The natural person, legal person, public administration or any other organization, association or organization with the right, also jointly with another Data Controller, to make decisions regarding the purposes, and the methods of processing of Personal Data and the means used, including the security measures concerning the operation and use of this Site.
This privacy statement has been prepared in fulfillment of the obligations under Regulation EU 2016/679, and under the provisions of Directive 2002/58/EC, as revised by Directive 2009/136/EC, on the subject of cookies.
This privacy statement applies solely to the Site and is not meant to refer to other sites whose links are possibly contained therein.
Vivocha has put in place processes and procedures to comply with the various provisions of the European General Data Protection Regulation GDPR). In addition, we have incorporated GDPR principles in our product development planning.
•Visitor consent (opt-in) collection for chat, call and video. (Currently available)
Vivocha Administrators can create an option to collect an opt-in consent at the beginning of every conversation. This can be enabled in the Vivocha Web Foundry, or Campaign Builder (Vivocha service creation environment).
•Legal information displayed to visitors for them to give their consent (opt-in). (Currently available)
It is possible to insert a link in the pre-engagement widget. The Vivocha widget is customizable in order to comply with the requirement through the Vivocha service creation environment.
•Visitor consent (opt-in) collection for audio session. (Currently available)
At the beginning of every audio session, we ask for the visitor consent.
•Visitors are able to stop (opt-out) for audio session. (Currently available)
Whenever they want, during an audio session, visitors will be able to stop the session and come back to the chat.
•Visitor consent (opt-in) collection for video session. (Currently available)
At the beginning of every video session, we ask for the visitor consent.
•Visitors are able to stop (opt-out) for video session. (Currently available)

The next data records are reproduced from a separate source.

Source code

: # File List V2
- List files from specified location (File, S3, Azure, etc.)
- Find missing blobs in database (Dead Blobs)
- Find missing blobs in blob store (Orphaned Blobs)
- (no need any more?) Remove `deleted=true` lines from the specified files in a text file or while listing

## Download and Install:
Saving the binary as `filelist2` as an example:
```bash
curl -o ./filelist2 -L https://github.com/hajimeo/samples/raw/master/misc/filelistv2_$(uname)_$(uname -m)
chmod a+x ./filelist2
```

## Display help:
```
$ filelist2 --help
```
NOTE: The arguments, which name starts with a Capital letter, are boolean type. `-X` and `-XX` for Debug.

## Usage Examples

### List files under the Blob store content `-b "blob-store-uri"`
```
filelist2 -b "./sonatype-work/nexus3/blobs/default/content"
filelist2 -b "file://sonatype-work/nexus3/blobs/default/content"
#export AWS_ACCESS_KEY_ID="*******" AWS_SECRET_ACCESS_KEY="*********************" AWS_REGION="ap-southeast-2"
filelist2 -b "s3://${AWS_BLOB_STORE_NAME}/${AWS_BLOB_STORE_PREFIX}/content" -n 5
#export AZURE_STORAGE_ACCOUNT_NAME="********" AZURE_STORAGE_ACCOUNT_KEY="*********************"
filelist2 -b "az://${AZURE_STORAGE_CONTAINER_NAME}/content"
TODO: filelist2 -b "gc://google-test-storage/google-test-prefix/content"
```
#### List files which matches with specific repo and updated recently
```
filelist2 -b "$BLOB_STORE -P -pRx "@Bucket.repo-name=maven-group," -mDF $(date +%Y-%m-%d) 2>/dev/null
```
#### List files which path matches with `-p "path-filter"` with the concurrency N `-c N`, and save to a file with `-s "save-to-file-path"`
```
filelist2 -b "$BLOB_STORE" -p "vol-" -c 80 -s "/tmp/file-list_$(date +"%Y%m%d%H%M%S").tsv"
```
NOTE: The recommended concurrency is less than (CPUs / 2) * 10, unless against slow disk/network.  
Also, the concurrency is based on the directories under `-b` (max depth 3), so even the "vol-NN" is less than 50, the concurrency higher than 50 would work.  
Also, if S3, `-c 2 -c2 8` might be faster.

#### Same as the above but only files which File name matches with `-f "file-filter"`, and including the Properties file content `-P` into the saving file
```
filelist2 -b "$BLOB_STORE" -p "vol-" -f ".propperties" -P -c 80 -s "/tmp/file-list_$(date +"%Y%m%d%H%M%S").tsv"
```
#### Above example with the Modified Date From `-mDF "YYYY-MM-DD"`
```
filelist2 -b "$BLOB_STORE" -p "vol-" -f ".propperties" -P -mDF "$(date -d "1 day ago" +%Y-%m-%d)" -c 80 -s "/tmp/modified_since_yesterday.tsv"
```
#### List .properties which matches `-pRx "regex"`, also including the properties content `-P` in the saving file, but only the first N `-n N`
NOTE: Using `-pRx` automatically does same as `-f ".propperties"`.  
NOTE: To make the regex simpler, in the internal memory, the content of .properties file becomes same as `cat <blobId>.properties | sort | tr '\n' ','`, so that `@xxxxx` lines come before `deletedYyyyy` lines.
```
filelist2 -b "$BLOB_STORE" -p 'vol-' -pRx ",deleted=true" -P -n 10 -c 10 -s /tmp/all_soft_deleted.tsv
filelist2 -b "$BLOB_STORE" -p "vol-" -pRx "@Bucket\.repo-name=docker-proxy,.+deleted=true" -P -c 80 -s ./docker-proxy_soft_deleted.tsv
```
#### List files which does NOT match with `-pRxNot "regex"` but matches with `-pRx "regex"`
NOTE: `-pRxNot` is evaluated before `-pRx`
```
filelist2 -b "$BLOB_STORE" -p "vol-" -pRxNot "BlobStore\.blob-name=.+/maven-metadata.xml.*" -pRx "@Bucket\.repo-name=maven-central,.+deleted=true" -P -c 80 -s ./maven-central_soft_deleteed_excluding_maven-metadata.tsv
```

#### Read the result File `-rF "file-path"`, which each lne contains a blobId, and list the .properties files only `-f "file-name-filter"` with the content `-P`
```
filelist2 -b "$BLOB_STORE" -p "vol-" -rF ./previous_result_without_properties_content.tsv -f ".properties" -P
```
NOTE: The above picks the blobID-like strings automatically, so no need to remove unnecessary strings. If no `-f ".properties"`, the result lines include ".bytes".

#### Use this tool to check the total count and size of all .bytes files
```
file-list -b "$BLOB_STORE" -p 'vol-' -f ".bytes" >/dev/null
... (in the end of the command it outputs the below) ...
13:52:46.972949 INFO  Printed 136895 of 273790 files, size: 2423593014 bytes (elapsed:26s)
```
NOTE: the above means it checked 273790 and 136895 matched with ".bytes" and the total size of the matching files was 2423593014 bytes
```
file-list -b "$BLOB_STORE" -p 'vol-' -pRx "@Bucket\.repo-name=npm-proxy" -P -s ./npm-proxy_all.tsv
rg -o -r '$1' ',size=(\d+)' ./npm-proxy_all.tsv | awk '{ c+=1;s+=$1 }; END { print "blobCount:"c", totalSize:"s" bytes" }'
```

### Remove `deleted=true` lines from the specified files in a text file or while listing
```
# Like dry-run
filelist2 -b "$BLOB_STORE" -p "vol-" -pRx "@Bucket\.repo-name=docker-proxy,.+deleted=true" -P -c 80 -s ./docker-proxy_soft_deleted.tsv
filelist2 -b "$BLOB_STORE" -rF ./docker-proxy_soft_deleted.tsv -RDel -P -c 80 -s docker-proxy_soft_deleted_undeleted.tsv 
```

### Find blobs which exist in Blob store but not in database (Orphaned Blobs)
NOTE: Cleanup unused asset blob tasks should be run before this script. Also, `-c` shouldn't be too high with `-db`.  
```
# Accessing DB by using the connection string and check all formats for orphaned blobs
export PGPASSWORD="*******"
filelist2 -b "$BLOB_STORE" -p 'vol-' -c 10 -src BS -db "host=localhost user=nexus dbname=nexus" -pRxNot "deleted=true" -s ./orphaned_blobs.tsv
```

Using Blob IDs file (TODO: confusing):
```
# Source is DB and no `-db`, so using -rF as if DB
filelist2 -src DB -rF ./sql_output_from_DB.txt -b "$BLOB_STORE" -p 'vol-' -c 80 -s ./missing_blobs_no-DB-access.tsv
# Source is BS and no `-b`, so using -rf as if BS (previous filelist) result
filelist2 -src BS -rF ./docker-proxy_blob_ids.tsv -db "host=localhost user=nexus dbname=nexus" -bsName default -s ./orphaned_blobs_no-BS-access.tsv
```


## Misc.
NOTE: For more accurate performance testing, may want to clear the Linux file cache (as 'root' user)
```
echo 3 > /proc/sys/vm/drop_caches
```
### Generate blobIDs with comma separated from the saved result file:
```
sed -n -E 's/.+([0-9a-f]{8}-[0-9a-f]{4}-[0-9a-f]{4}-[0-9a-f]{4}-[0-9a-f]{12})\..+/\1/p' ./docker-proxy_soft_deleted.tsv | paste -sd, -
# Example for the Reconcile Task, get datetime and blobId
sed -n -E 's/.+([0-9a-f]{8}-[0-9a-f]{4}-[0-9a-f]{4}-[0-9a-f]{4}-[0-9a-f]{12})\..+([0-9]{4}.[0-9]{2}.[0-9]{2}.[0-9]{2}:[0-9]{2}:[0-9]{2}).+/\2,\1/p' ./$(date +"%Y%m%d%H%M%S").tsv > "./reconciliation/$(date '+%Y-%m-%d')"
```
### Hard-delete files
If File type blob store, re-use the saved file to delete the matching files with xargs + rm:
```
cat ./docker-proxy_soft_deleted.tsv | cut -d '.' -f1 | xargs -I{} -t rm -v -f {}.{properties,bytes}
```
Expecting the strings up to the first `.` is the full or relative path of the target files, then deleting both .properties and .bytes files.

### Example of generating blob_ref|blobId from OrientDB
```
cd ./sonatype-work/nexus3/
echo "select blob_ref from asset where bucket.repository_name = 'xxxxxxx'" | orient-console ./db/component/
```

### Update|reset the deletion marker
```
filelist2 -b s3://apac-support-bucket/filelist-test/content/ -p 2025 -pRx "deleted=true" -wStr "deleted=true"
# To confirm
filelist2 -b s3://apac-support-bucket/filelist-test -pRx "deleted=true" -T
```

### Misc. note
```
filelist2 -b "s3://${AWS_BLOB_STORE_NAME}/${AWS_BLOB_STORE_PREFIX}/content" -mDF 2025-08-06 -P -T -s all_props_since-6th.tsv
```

Whenever they want, during a video session, visitors will be able to stop the session and come back to the chat.
•Visitor consent (opt-in) collection for co-browsing. (Currently available)
At the beginning of every co-browsing session, we ask for the visitor consent.
•Visitors are able to stop (opt-out) a co-browsing session. (Planned for 2019)
The feature has been planned for a future release.
•Consent/non-consent events logging. (Currently available)
We store every consent/non-consent events related to audio and video sessions in our database. We don’t store the same consent for co-browsing yet, but it will be stored starting from one of the next releases. However, even today it is possible to store the co-browsing consent with a widget customisation.
•Visitors have the right to obtain info from the data controller. (Currently available)
Visitors have the right to obtain info from the data controller, the access, modification, download or deletion of their personal data, by sending their request to the data controller (to the address displayed in the legal information notice).
•Visitors can access, update, download and delete their data. (Currently available)
Visitors have the right to obtain info from the data controller. The data controller will then submit a “Personal Data” ticket to the Vivocha support team, in order to get all the information within 15 days of the request date.
•Ability to permanently delete customer data. (Currently available)
The Vivocha account owner (Admin) has access to a customer data delete tool that allows him to fully delete specific interactions and all the related customer data.
•Data encryption via key management. (Currently available)
From the latest Vivocha release, we disabled the possibility of non encrypting the data. All the data is encrypted by default, with the Vivocha key. It is also possible to use a third-party key for the encryption.
•Data Storage is in Europe (Currently available)
Personal data of EU consumers is hosted on our European infrastructure, leveraging AWS, and all the customers’ data are stored within Europe.